* [ACTIVITY]
Give the entries below again exactly. Their pictures are not needed.

[Saved entries]

----------

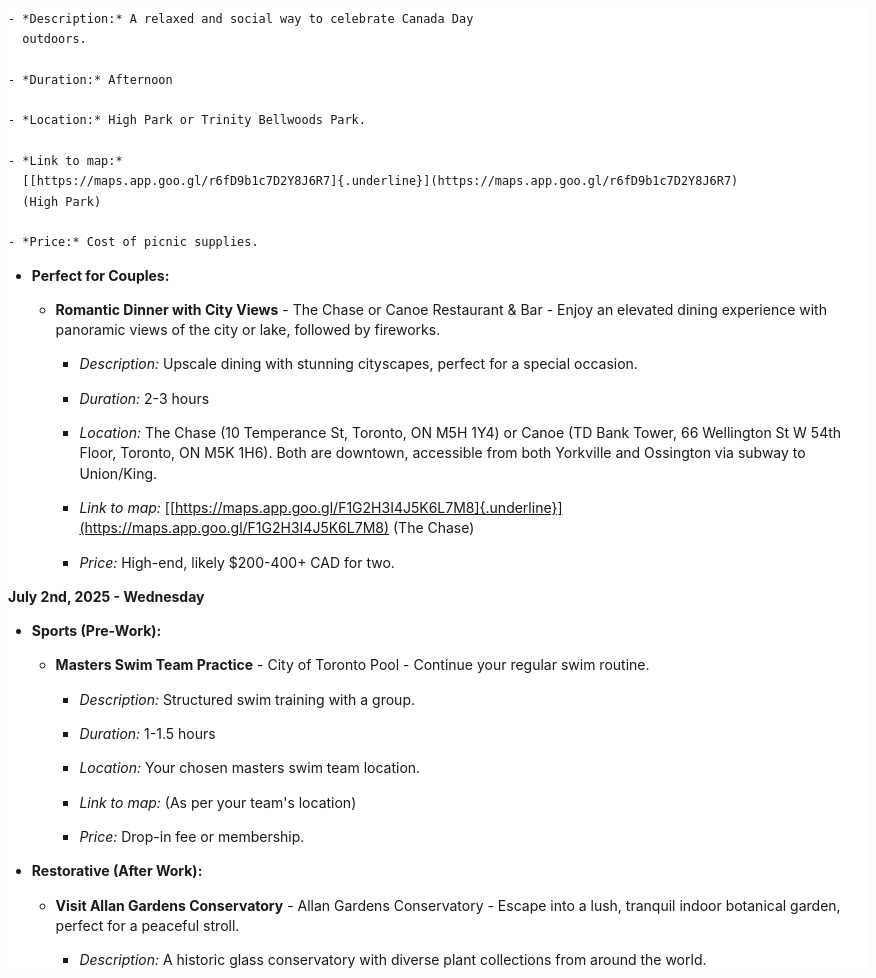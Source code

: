     - *Description:* A relaxed and social way to celebrate Canada Day
      outdoors.

    - *Duration:* Afternoon

    - *Location:* High Park or Trinity Bellwoods Park.

    - *Link to map:*
      [[https://maps.app.goo.gl/r6fD9b1c7D2Y8J6R7]{.underline}](https://maps.app.goo.gl/r6fD9b1c7D2Y8J6R7)
      (High Park)

    - *Price:* Cost of picnic supplies.

- **Perfect for Couples:**

  - **Romantic Dinner with City Views** - The Chase or Canoe Restaurant
    & Bar - Enjoy an elevated dining experience with panoramic views of
    the city or lake, followed by fireworks.

    - *Description:* Upscale dining with stunning cityscapes, perfect
      for a special occasion.

    - *Duration:* 2-3 hours

    - *Location:* The Chase (10 Temperance St, Toronto, ON M5H 1Y4) or
      Canoe (TD Bank Tower, 66 Wellington St W 54th Floor, Toronto, ON
      M5K 1H6). Both are downtown, accessible from both Yorkville and
      Ossington via subway to Union/King.

    - *Link to map:*
      [[https://maps.app.goo.gl/F1G2H3I4J5K6L7M8]{.underline}](https://maps.app.goo.gl/F1G2H3I4J5K6L7M8)
      (The Chase)

    - *Price:* High-end, likely \$200-400+ CAD for two.

**July 2nd, 2025 - Wednesday**

- **Sports (Pre-Work):**

  - **Masters Swim Team Practice** - City of Toronto Pool - Continue
    your regular swim routine.

    - *Description:* Structured swim training with a group.

    - *Duration:* 1-1.5 hours

    - *Location:* Your chosen masters swim team location.

    - *Link to map:* (As per your team\'s location)

    - *Price:* Drop-in fee or membership.

- **Restorative (After Work):**

  - **Visit Allan Gardens Conservatory** - Allan Gardens Conservatory -
    Escape into a lush, tranquil indoor botanical garden, perfect for a
    peaceful stroll.

    - *Description:* A historic glass conservatory with diverse plant
      collections from around the world.
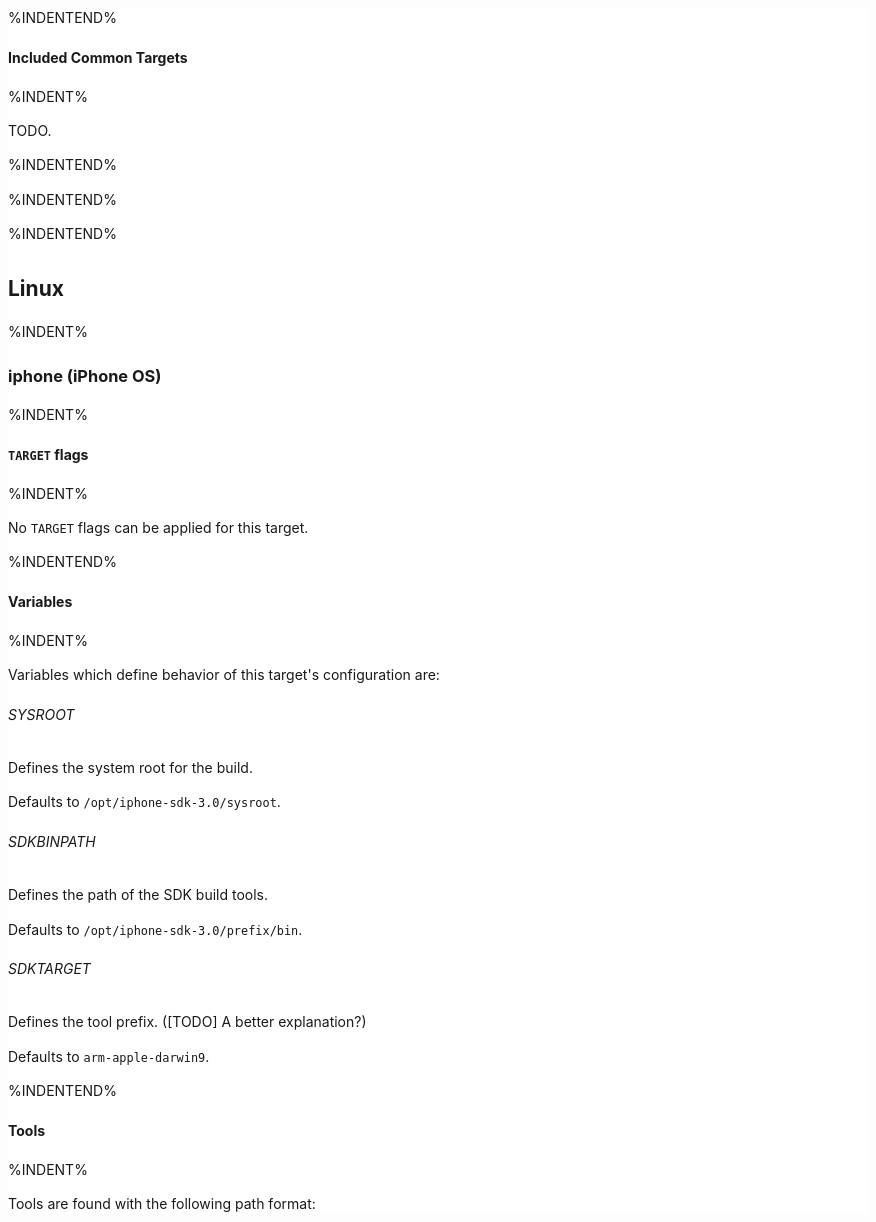 %INDENTEND%

#### Included Common Targets

%INDENT%

TODO.

%INDENTEND%

%INDENTEND%

%INDENTEND%

## Linux

%INDENT%

### iphone (iPhone OS)

%INDENT%

#### `TARGET` flags

%INDENT%

No `TARGET` flags can be applied for this target.

%INDENTEND%

#### Variables

%INDENT%

Variables which define behavior of this target's configuration are:

###### SYSROOT

Defines the system root for the build.

Defaults to `/opt/iphone-sdk-3.0/sysroot`.

###### SDKBINPATH

Defines the path of the SDK build tools.

Defaults to `/opt/iphone-sdk-3.0/prefix/bin`.

###### SDKTARGET

Defines the tool prefix. ([TODO] A better explanation?)

Defaults to `arm-apple-darwin9`.

%INDENTEND%

#### Tools

%INDENT%

Tools are found with the following path format:
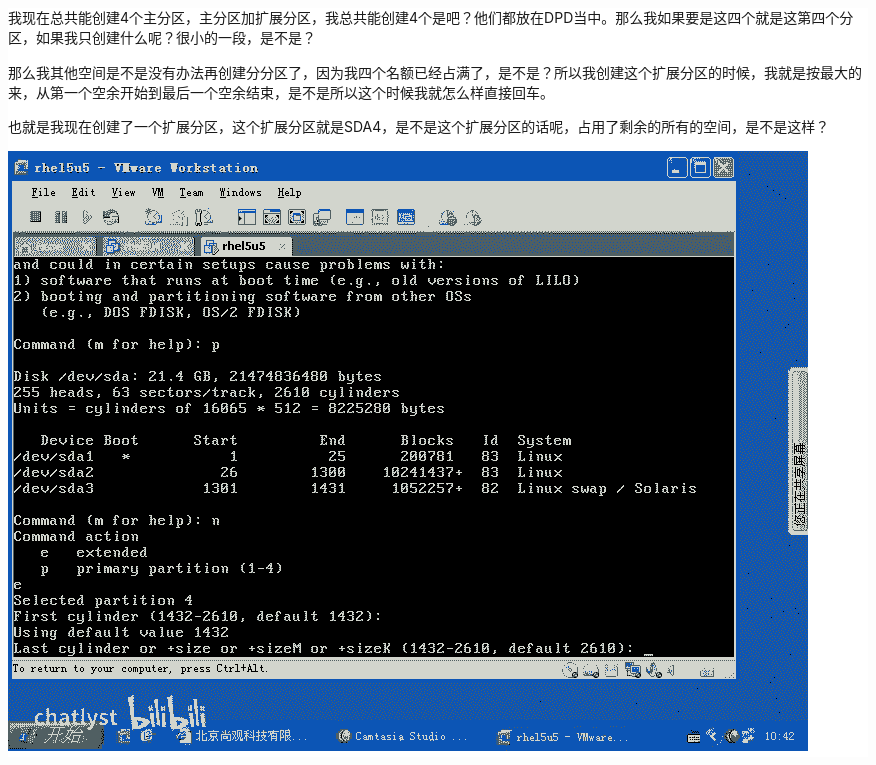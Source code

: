 我现在总共能创建4个主分区，主分区加扩展分区，我总共能创建4个是吧？他们都放在DPD当中。那么我如果要是这四个就是这第四个分区，如果我只创建什么呢？很小的一段，是不是？

那么我其他空间是不是没有办法再创建分分区了，因为我四个名额已经占满了，是不是？所以我创建这个扩展分区的时候，我就是按最大的来，从第一个空余开始到最后一个空余结束，是不是所以这个时候我就怎么样直接回车。

也就是我现在创建了一个扩展分区，这个扩展分区就是SDA4，是不是这个扩展分区的话呢，占用了剩余的所有的空间，是不是这样？



![](img/0d06b3afdeb036834646c2193b4c0e3e_8.png)
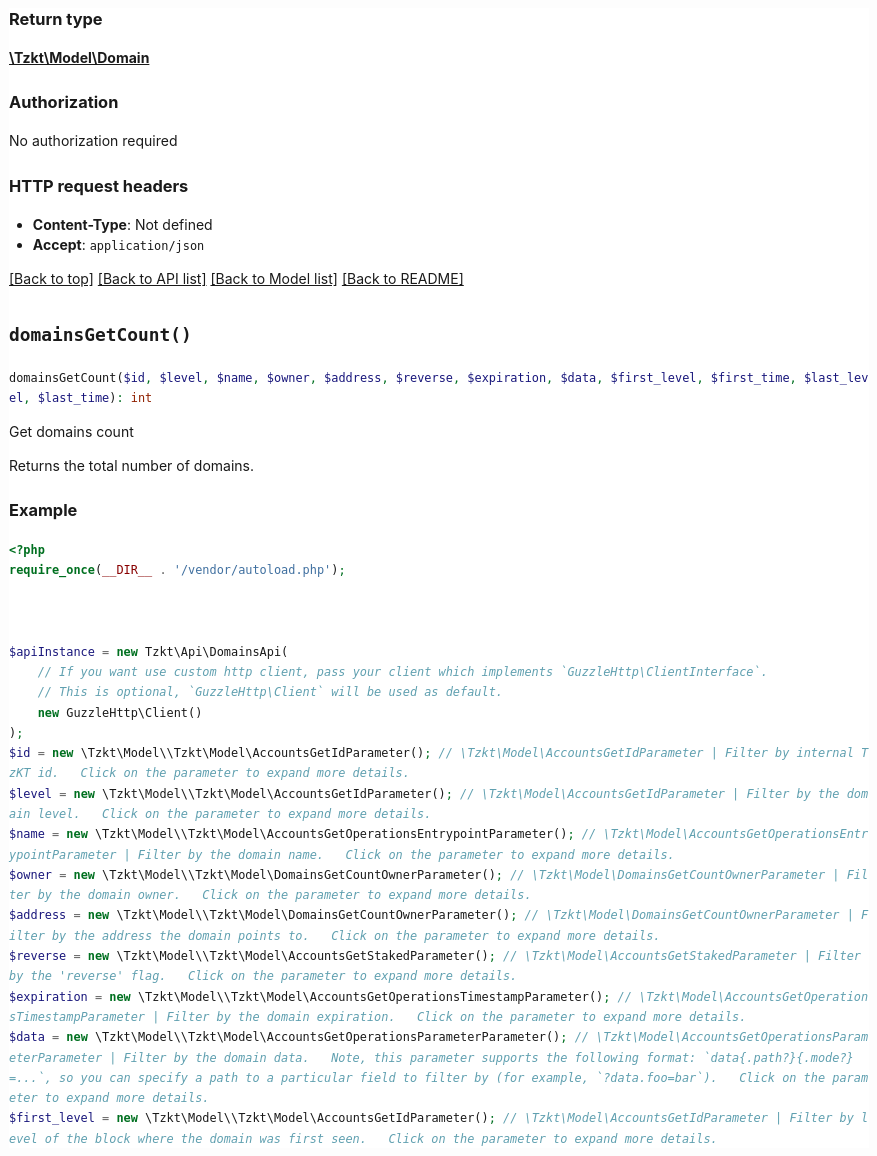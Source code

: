 ### Return type

[**\Tzkt\Model\Domain**](../Model/Domain.md)

### Authorization

No authorization required

### HTTP request headers

- **Content-Type**: Not defined
- **Accept**: `application/json`

[[Back to top]](#) [[Back to API list]](../../README.md#endpoints)
[[Back to Model list]](../../README.md#models)
[[Back to README]](../../README.md)

## `domainsGetCount()`

```php
domainsGetCount($id, $level, $name, $owner, $address, $reverse, $expiration, $data, $first_level, $first_time, $last_level, $last_time): int
```

Get domains count

Returns the total number of domains.

### Example

```php
<?php
require_once(__DIR__ . '/vendor/autoload.php');



$apiInstance = new Tzkt\Api\DomainsApi(
    // If you want use custom http client, pass your client which implements `GuzzleHttp\ClientInterface`.
    // This is optional, `GuzzleHttp\Client` will be used as default.
    new GuzzleHttp\Client()
);
$id = new \Tzkt\Model\\Tzkt\Model\AccountsGetIdParameter(); // \Tzkt\Model\AccountsGetIdParameter | Filter by internal TzKT id.   Click on the parameter to expand more details.
$level = new \Tzkt\Model\\Tzkt\Model\AccountsGetIdParameter(); // \Tzkt\Model\AccountsGetIdParameter | Filter by the domain level.   Click on the parameter to expand more details.
$name = new \Tzkt\Model\\Tzkt\Model\AccountsGetOperationsEntrypointParameter(); // \Tzkt\Model\AccountsGetOperationsEntrypointParameter | Filter by the domain name.   Click on the parameter to expand more details.
$owner = new \Tzkt\Model\\Tzkt\Model\DomainsGetCountOwnerParameter(); // \Tzkt\Model\DomainsGetCountOwnerParameter | Filter by the domain owner.   Click on the parameter to expand more details.
$address = new \Tzkt\Model\\Tzkt\Model\DomainsGetCountOwnerParameter(); // \Tzkt\Model\DomainsGetCountOwnerParameter | Filter by the address the domain points to.   Click on the parameter to expand more details.
$reverse = new \Tzkt\Model\\Tzkt\Model\AccountsGetStakedParameter(); // \Tzkt\Model\AccountsGetStakedParameter | Filter by the 'reverse' flag.   Click on the parameter to expand more details.
$expiration = new \Tzkt\Model\\Tzkt\Model\AccountsGetOperationsTimestampParameter(); // \Tzkt\Model\AccountsGetOperationsTimestampParameter | Filter by the domain expiration.   Click on the parameter to expand more details.
$data = new \Tzkt\Model\\Tzkt\Model\AccountsGetOperationsParameterParameter(); // \Tzkt\Model\AccountsGetOperationsParameterParameter | Filter by the domain data.   Note, this parameter supports the following format: `data{.path?}{.mode?}=...`, so you can specify a path to a particular field to filter by (for example, `?data.foo=bar`).   Click on the parameter to expand more details.
$first_level = new \Tzkt\Model\\Tzkt\Model\AccountsGetIdParameter(); // \Tzkt\Model\AccountsGetIdParameter | Filter by level of the block where the domain was first seen.   Click on the parameter to expand more details.
```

----------

* [ANSWER AREA]
Source code

:     - *Description:* A relaxed and social way to celebrate Canada Day
      outdoors.

    - *Duration:* Afternoon

    - *Location:* High Park or Trinity Bellwoods Park.

    - *Link to map:*
      [[https://maps.app.goo.gl/r6fD9b1c7D2Y8J6R7]{.underline}](https://maps.app.goo.gl/r6fD9b1c7D2Y8J6R7)
      (High Park)

    - *Price:* Cost of picnic supplies.

- **Perfect for Couples:**

  - **Romantic Dinner with City Views** - The Chase or Canoe Restaurant
    & Bar - Enjoy an elevated dining experience with panoramic views of
    the city or lake, followed by fireworks.

    - *Description:* Upscale dining with stunning cityscapes, perfect
      for a special occasion.

    - *Duration:* 2-3 hours

    - *Location:* The Chase (10 Temperance St, Toronto, ON M5H 1Y4) or
      Canoe (TD Bank Tower, 66 Wellington St W 54th Floor, Toronto, ON
      M5K 1H6). Both are downtown, accessible from both Yorkville and
      Ossington via subway to Union/King.

    - *Link to map:*
      [[https://maps.app.goo.gl/F1G2H3I4J5K6L7M8]{.underline}](https://maps.app.goo.gl/F1G2H3I4J5K6L7M8)
      (The Chase)

    - *Price:* High-end, likely \$200-400+ CAD for two.

**July 2nd, 2025 - Wednesday**

- **Sports (Pre-Work):**

  - **Masters Swim Team Practice** - City of Toronto Pool - Continue
    your regular swim routine.

    - *Description:* Structured swim training with a group.

    - *Duration:* 1-1.5 hours

    - *Location:* Your chosen masters swim team location.

    - *Link to map:* (As per your team\'s location)

    - *Price:* Drop-in fee or membership.

- **Restorative (After Work):**

  - **Visit Allan Gardens Conservatory** - Allan Gardens Conservatory -
    Escape into a lush, tranquil indoor botanical garden, perfect for a
    peaceful stroll.

    - *Description:* A historic glass conservatory with diverse plant
      collections from around the world.
 %INDENTEND%

#### Included Common Targets

%INDENT%

TODO.

%INDENTEND%

%INDENTEND%

%INDENTEND%

## Linux

%INDENT%

### iphone (iPhone OS)

%INDENT%

#### `TARGET` flags

%INDENT%

No `TARGET` flags can be applied for this target.

%INDENTEND%

#### Variables

%INDENT%

Variables which define behavior of this target's configuration are:

###### SYSROOT

Defines the system root for the build.

Defaults to `/opt/iphone-sdk-3.0/sysroot`.

###### SDKBINPATH

Defines the path of the SDK build tools.

Defaults to `/opt/iphone-sdk-3.0/prefix/bin`.

###### SDKTARGET

Defines the tool prefix. ([TODO] A better explanation?)

Defaults to `arm-apple-darwin9`.

%INDENTEND%

#### Tools

%INDENT%

Tools are found with the following path format:
Source code

: 我现在总共能创建4个主分区，主分区加扩展分区，我总共能创建4个是吧？他们都放在DPD当中。那么我如果要是这四个就是这第四个分区，如果我只创建什么呢？很小的一段，是不是？

那么我其他空间是不是没有办法再创建分分区了，因为我四个名额已经占满了，是不是？所以我创建这个扩展分区的时候，我就是按最大的来，从第一个空余开始到最后一个空余结束，是不是所以这个时候我就怎么样直接回车。

也就是我现在创建了一个扩展分区，这个扩展分区就是SDA4，是不是这个扩展分区的话呢，占用了剩余的所有的空间，是不是这样？



![](img/0d06b3afdeb036834646c2193b4c0e3e_8.png)
Source code

: ### Return type

[**\Tzkt\Model\Domain**](../Model/Domain.md)

### Authorization

No authorization required

### HTTP request headers

- **Content-Type**: Not defined
- **Accept**: `application/json`

[[Back to top]](#) [[Back to API list]](../../README.md#endpoints)
[[Back to Model list]](../../README.md#models)
[[Back to README]](../../README.md)

## `domainsGetCount()`

```php
domainsGetCount($id, $level, $name, $owner, $address, $reverse, $expiration, $data, $first_level, $first_time, $last_level, $last_time): int
```

Get domains count

Returns the total number of domains.

### Example

```php
<?php
require_once(__DIR__ . '/vendor/autoload.php');



$apiInstance = new Tzkt\Api\DomainsApi(
    // If you want use custom http client, pass your client which implements `GuzzleHttp\ClientInterface`.
    // This is optional, `GuzzleHttp\Client` will be used as default.
    new GuzzleHttp\Client()
);
$id = new \Tzkt\Model\\Tzkt\Model\AccountsGetIdParameter(); // \Tzkt\Model\AccountsGetIdParameter | Filter by internal TzKT id.   Click on the parameter to expand more details.
$level = new \Tzkt\Model\\Tzkt\Model\AccountsGetIdParameter(); // \Tzkt\Model\AccountsGetIdParameter | Filter by the domain level.   Click on the parameter to expand more details.
$name = new \Tzkt\Model\\Tzkt\Model\AccountsGetOperationsEntrypointParameter(); // \Tzkt\Model\AccountsGetOperationsEntrypointParameter | Filter by the domain name.   Click on the parameter to expand more details.
$owner = new \Tzkt\Model\\Tzkt\Model\DomainsGetCountOwnerParameter(); // \Tzkt\Model\DomainsGetCountOwnerParameter | Filter by the domain owner.   Click on the parameter to expand more details.
$address = new \Tzkt\Model\\Tzkt\Model\DomainsGetCountOwnerParameter(); // \Tzkt\Model\DomainsGetCountOwnerParameter | Filter by the address the domain points to.   Click on the parameter to expand more details.
$reverse = new \Tzkt\Model\\Tzkt\Model\AccountsGetStakedParameter(); // \Tzkt\Model\AccountsGetStakedParameter | Filter by the 'reverse' flag.   Click on the parameter to expand more details.
$expiration = new \Tzkt\Model\\Tzkt\Model\AccountsGetOperationsTimestampParameter(); // \Tzkt\Model\AccountsGetOperationsTimestampParameter | Filter by the domain expiration.   Click on the parameter to expand more details.
$data = new \Tzkt\Model\\Tzkt\Model\AccountsGetOperationsParameterParameter(); // \Tzkt\Model\AccountsGetOperationsParameterParameter | Filter by the domain data.   Note, this parameter supports the following format: `data{.path?}{.mode?}=...`, so you can specify a path to a particular field to filter by (for example, `?data.foo=bar`).   Click on the parameter to expand more details.
$first_level = new \Tzkt\Model\\Tzkt\Model\AccountsGetIdParameter(); // \Tzkt\Model\AccountsGetIdParameter | Filter by level of the block where the domain was first seen.   Click on the parameter to expand more details.
```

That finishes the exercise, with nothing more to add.